Opinion
4 Div. 806.
March 21, 1944. Rehearing Denied March 28, 1944.
Appeal from Circuit Court, Houston County; D.C. Halstead, Judge.
J. B., alias Peg, Barnes was convicted of buying, receiving or concealing stolen property and sentenced to hard labor for the county, and he appeals.
Affirmed.
Certiorari denied by Supreme Court in Barnes v. State, 245 Ala. 570, 18 So.2d 111.
O.S. Lewis, of Dothan, for appellant.
One of the essential elements of the offense of receiving stolen property is that the property was stolen, and this the State was in duty bound to prove. There was no legal proof of the corpus delicti. Moore v. State, 26 Ala. App. 607, 164 So. 761.
Wm. N. McQueen, Acting Atty. Gen., and John J. Haynes, Asst. Atty. Gen., for the State.
The sufficiency of the evidence was not raised by request for affirmative charge; motion for new trial or to exclude the testimony; however, the evidence made a jury case.

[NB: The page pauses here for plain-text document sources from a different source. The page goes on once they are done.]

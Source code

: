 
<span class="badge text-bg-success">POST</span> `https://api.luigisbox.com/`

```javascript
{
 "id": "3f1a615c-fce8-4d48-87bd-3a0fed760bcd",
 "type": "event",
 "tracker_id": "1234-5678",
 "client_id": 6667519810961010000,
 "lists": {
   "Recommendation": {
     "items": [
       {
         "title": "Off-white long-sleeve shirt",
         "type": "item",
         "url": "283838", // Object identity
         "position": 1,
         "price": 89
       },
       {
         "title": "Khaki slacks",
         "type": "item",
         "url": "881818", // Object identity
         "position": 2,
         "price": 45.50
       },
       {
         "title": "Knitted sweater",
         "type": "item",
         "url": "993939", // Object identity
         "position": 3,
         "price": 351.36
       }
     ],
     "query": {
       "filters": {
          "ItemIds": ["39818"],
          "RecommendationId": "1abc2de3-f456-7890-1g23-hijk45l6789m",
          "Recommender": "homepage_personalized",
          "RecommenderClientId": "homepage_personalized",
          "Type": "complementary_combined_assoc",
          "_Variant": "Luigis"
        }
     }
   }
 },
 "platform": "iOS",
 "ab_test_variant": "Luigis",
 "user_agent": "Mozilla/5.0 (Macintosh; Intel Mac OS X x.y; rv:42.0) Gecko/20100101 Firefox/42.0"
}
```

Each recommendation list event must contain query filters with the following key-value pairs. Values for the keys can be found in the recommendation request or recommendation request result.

It seems definitely to be the law of Alabama that where the record proper is free from error, and the bill of exceptions fails to disclose any exceptions to any action of the court, either as to evidence or instructions, and the sufficiency of the evidence is not challenged at the trial in any way, a conviction must be affirmed as free from error, although the evidence certified to be all that was had on the trial was, as shown by the record, insufficient to show a commission of the offense charged, or of any offense. Woodson v. State, 170 Ala. 87, 54 So. 191.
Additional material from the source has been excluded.